Pastoral Perspectives

God Is Still at Work

Apart from conducting English lessons in Banna Wittayakhom School during our recent mission trip in Kalasin, some of our team members also accompanied Pastor Weerachai (pastor of the Thai church) and his wife on their pastoral visitation to church members and their families.

Out of the four families that we visited, the family of B and S (husband and wife) and their teenage daughter, K left an impression upon me. When our team first arrived at their home, B was chilling on his hammock in a separate area of the compound. In contrast to the other families who greeted us warmly and promptly offered us a seat when they met us, B came across as rather aloof and merely acknowledged our team’s presence from his hammock.

Even when Pastor Weerachai walked across the front yard and invited B to join the rest of his family for a chat, B was reluctant, citing that he has not bathed and was concerned about possibly causing us some inconveniences. After much cajoling, B did step out from his hammock but sat a distance away from his wife while interacting with some of us. To our team’s relief, there was hardly any noticeable body odour. So it appears that B’s concern was unfounded or perhaps he was just uncomfortable about meeting strangers.

After some time, Pastor Weerachai offered to pray for the family and requested them to huddle together. As our team gathered around this family of three and prayed for them, I felt this sudden inexplicable swelling of emotions and started to tear up. Somehow this scene of a family holding hands together while receiving prayers from our team was particularly moving to me.

Perhaps the Holy Spirit was trying to impress upon my heart that this is a glimpse of the affection and unity that God desires every family to enjoy as they learn to love God and one another. But alas, we know that this is not always the case. Ever since Adam and Eve disobeyed God, our fallen human nature often has a way of wrecking our relationships and bringing much brokenness and harm to ourselves and others.

But thanks be to God, our sins will not have the last word. As Christians, we have hope and can look forward to that glorious promised day when God will graciously “turn the hearts of the fathers to their children and the hearts of their children to their fathers” (Malachi 4:6).

As I took out my handkerchief to wipe away my tears, I could see from the corner of my eyes that both S and K were also visibly moved. Being partially aware of the challenges that their family faces, I can only imagine the pain and anguish that this pair of mother and child has experienced and how they must have cried out to God for healing and peace in their family. Yet on that afternoon when B was willing to join them to receive prayer, even though it was for a brief moment, would have been given them a foretaste of what is possible for their family. I trust that this would have brought them some degree of comfort, encouraging them to continue trusting in God to answer their prayers.
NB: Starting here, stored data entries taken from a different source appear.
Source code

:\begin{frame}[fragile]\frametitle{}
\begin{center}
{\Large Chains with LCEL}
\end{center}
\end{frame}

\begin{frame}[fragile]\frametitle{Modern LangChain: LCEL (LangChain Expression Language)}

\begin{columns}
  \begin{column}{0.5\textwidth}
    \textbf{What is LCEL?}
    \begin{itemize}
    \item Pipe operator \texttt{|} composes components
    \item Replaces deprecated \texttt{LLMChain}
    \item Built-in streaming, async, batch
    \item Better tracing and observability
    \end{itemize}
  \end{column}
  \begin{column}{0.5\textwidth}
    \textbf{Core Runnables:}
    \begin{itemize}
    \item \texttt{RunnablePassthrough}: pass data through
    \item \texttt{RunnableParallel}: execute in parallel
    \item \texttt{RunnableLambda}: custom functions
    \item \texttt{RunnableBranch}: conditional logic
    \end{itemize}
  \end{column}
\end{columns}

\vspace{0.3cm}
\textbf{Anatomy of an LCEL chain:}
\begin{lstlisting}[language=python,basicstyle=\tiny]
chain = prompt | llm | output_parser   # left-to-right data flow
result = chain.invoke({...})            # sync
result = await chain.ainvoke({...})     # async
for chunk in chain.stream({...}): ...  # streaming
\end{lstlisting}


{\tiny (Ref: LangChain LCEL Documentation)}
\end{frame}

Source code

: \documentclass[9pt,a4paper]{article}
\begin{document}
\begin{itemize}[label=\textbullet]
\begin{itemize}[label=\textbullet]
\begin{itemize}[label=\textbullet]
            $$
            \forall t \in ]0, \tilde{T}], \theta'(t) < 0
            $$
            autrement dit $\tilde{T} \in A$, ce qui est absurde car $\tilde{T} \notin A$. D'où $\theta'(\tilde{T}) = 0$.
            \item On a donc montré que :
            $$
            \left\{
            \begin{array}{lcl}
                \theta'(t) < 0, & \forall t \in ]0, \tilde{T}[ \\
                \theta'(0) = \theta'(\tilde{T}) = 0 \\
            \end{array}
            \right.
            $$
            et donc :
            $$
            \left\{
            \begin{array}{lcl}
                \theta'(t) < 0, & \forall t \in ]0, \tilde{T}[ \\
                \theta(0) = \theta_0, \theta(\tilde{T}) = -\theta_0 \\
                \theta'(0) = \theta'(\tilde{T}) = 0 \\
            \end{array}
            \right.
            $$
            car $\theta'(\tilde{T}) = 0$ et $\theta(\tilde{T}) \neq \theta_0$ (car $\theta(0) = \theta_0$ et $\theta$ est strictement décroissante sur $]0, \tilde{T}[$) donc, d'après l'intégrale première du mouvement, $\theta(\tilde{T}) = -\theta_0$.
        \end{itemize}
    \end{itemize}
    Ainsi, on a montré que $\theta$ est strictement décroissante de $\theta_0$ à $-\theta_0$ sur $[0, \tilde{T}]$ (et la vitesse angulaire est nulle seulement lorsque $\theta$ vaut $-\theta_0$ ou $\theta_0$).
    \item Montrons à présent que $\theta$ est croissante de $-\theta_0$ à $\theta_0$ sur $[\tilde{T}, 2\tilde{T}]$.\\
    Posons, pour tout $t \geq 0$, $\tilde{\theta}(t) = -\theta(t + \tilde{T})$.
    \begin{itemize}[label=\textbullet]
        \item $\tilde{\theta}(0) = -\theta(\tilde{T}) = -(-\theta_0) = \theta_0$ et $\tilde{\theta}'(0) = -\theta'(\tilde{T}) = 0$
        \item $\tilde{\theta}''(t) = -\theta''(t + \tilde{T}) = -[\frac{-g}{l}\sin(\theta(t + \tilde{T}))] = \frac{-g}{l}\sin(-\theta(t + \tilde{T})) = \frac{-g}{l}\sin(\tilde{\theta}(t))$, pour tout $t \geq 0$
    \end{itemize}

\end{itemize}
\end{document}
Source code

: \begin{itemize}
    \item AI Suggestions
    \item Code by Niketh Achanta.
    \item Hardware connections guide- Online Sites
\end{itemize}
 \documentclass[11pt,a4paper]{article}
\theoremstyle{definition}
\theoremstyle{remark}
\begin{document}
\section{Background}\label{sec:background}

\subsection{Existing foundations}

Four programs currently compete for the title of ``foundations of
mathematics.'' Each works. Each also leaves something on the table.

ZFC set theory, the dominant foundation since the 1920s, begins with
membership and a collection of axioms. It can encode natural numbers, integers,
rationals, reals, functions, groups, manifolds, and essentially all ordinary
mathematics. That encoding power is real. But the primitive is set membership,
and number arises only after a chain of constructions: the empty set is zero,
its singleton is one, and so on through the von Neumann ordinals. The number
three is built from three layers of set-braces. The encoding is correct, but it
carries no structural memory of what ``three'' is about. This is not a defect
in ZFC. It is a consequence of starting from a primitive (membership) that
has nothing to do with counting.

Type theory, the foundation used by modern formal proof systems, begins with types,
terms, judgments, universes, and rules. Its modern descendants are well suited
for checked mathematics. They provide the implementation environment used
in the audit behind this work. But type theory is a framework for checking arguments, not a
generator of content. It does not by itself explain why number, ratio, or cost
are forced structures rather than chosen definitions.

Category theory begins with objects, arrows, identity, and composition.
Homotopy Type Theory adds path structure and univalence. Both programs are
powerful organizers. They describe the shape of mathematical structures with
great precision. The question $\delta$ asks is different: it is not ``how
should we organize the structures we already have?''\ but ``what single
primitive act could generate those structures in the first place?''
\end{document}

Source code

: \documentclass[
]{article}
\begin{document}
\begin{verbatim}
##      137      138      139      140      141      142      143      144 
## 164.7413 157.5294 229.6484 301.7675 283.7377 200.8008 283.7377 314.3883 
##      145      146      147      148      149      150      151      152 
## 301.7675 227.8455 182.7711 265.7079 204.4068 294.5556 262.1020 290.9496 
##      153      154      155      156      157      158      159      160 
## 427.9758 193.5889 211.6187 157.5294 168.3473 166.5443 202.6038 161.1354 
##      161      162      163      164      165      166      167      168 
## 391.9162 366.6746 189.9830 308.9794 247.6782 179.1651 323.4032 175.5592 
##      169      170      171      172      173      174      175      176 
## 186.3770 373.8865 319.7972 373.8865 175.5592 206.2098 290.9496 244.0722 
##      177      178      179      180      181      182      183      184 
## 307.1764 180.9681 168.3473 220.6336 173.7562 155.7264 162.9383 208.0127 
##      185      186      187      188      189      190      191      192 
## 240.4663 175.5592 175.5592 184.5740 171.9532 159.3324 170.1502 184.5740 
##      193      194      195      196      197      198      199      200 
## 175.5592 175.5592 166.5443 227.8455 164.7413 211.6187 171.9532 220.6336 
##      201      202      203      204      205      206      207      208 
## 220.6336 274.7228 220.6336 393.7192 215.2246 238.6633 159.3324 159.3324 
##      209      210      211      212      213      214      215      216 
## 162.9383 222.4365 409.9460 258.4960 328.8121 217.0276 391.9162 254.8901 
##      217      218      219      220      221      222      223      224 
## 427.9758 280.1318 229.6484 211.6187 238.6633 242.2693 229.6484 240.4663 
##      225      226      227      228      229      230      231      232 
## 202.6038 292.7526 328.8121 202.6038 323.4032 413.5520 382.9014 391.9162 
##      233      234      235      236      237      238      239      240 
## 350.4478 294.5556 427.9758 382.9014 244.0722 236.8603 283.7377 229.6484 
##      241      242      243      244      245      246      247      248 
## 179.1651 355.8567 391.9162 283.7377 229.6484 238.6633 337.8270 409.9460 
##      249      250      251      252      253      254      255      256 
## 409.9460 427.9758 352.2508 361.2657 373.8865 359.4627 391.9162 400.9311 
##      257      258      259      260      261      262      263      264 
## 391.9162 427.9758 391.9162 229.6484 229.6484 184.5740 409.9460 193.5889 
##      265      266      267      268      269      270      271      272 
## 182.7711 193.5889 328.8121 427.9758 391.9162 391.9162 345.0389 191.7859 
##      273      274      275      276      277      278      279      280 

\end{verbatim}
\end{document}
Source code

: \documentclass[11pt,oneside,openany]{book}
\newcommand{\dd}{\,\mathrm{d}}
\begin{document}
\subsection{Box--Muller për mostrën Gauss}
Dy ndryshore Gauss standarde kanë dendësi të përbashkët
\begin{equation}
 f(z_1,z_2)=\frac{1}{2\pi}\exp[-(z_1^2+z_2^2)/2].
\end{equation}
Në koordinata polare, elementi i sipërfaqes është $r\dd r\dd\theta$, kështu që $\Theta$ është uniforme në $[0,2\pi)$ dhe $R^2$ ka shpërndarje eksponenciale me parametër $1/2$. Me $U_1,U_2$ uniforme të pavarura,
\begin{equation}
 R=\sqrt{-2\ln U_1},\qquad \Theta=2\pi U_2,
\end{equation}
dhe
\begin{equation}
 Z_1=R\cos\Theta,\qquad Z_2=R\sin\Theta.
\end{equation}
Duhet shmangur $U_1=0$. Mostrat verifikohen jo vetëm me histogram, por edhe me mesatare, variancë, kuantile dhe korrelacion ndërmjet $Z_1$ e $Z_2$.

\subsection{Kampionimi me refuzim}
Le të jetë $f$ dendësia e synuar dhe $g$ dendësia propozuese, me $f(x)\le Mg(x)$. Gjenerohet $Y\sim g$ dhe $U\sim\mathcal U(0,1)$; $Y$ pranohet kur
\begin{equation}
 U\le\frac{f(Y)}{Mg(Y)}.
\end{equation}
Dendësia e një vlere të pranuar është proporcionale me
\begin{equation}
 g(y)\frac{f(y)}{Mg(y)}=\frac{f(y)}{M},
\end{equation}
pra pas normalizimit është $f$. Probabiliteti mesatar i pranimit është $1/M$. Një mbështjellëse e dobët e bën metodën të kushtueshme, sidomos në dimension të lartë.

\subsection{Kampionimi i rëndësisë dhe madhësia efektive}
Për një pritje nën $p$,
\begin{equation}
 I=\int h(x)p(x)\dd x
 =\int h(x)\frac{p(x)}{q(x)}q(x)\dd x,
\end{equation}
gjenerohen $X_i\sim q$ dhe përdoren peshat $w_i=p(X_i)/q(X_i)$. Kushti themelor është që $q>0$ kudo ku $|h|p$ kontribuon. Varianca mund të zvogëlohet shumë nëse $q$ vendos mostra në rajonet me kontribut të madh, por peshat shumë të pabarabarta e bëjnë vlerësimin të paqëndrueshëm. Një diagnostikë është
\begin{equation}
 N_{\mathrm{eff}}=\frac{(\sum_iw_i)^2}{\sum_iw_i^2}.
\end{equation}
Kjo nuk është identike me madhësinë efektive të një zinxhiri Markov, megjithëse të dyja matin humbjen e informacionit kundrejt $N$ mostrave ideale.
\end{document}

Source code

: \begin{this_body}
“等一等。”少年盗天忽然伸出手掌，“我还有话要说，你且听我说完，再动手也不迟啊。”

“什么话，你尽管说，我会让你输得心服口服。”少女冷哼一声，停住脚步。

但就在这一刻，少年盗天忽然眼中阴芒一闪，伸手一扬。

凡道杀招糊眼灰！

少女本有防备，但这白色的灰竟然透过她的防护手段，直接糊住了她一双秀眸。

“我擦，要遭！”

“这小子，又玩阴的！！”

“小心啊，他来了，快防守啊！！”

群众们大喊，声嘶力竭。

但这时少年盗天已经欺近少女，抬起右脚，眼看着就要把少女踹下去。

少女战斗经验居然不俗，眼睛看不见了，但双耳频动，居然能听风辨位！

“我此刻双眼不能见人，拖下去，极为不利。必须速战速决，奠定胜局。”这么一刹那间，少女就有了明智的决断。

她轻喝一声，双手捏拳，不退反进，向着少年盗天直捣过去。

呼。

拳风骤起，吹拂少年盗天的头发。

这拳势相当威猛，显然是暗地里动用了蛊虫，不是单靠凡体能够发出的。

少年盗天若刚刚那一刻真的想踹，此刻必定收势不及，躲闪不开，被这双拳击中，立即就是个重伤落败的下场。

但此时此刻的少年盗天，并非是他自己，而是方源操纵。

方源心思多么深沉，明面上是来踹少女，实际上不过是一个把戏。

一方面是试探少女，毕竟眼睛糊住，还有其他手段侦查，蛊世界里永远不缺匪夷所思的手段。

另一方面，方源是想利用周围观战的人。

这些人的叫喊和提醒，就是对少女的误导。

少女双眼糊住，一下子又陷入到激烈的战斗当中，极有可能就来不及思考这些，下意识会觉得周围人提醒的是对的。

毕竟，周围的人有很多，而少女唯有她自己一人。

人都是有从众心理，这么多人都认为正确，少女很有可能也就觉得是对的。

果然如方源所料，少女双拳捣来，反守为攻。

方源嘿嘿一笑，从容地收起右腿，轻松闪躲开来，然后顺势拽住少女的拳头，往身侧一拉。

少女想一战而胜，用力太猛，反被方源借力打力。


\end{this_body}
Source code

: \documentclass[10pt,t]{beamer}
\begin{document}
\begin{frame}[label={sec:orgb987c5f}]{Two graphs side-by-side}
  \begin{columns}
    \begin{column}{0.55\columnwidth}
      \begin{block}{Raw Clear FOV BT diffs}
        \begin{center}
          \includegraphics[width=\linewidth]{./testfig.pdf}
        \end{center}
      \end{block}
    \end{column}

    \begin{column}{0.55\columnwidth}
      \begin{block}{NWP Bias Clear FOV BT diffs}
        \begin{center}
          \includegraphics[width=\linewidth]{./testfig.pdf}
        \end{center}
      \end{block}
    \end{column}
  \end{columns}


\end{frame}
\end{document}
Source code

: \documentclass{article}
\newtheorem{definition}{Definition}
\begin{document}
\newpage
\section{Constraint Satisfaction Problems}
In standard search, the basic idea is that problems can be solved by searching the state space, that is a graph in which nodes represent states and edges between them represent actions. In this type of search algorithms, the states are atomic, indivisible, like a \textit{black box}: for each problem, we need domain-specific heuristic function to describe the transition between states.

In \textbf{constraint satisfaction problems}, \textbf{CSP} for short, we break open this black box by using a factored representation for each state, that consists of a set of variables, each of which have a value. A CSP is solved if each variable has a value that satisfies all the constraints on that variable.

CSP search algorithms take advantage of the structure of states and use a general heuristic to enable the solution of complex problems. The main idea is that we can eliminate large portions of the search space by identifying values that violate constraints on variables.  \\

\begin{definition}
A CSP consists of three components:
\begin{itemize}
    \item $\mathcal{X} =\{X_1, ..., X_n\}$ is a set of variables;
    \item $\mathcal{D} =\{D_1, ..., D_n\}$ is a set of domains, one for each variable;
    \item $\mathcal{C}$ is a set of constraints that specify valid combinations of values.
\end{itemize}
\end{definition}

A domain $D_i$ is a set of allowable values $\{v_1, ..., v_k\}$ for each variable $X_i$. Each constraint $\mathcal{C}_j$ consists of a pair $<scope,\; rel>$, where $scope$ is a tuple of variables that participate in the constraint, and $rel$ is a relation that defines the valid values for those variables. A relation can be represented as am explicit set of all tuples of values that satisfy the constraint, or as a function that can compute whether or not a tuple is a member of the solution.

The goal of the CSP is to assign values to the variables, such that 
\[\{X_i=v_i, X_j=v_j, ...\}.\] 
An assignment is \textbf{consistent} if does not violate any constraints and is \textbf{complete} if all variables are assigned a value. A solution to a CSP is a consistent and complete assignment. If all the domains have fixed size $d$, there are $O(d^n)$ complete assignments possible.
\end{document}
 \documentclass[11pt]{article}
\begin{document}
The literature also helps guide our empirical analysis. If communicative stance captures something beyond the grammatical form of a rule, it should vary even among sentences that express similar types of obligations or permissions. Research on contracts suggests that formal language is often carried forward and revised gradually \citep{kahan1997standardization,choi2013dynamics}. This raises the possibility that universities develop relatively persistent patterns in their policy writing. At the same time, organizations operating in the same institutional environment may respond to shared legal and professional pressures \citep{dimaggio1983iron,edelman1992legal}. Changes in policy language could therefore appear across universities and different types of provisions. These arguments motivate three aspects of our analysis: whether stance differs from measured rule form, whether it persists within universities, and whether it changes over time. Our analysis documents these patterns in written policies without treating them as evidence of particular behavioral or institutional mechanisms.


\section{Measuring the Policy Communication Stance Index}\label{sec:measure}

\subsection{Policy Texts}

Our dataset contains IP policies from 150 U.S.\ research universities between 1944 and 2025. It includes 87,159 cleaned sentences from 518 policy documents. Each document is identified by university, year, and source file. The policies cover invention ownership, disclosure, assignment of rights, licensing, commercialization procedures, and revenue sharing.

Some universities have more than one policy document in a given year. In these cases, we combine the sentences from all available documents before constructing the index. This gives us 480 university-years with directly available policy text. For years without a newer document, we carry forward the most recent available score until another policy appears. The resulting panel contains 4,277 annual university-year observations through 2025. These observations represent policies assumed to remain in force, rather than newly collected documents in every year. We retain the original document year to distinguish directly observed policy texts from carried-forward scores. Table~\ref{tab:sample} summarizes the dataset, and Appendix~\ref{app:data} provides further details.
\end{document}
While S and K have been believers for some years, B is an unbeliever who struggles with alcoholism and possibly other addictions. As much as I lack details about the extent of B’s problems and the impact it has upon his family, it is suffice to say that B’s addiction is not something that can be easily overcome by man’s efforts alone. So when B agreed to join his family for worship service on Sunday, it felt like there was finally a breakthrough.

On Sunday morning, I was glad to see B stepping into church chirpily, albeit he came much later on his own. But to my dismay, as I walked to the door to welcome B, he reeked of alcohol. To be honest, I did not expect that. I had naively assumed that B would not be drinking so heavily just before attending a worship service. Nevertheless, I gave thanks to God for this very first step that B took. After all, B could have simply kept on drinking and broke his promise about joining his family for worship.

Even though B slipped out of the church shortly after the service began, I know that no one is beyond redemption. If Jesus could heal a man with an unclean spirit (Mark 5:1-20) and deliver him from his agony and misery of having to be restrained with chains and always crying out and cutting himself with stones, we can pray that B will soon be reconciled to God and be set free from his destructive addictions. Just as Jesus restored the man with an unclean spirit so that he could return to his family and community, God in his mercy can restore B so that all can be truly well with his family and he can participate fully in the life of local church.

As a church, we are thankful for the opportunity to partner with Pastor Weerachai and his members in their outreach efforts. Even though individuals like B and many others have yet to put their faith in Jesus Christ, we will not grow weary in our labour of faith and love (Galatians 6:9). Until Christ comes again, we know that God is not done yet with the people in Kalasin and elsewhere in this world. God is still at work and his kingdom continues to grow even if for a season it appears that nothing is happening. There are still many who have yet to hear about Jesus and many whom God will graciously and powerfully deliver from the kingdom of darkness and bringing them into kingdom of his beloved Son (Colossians 1:13-14). What a joy and privilege it is that together with our brethren in Thailand, we get to make a difference in someone’s life for all of eternity as we persevere in praying and the giving of ourselves and resources for the extension of God’s kingdom. To God be the glory!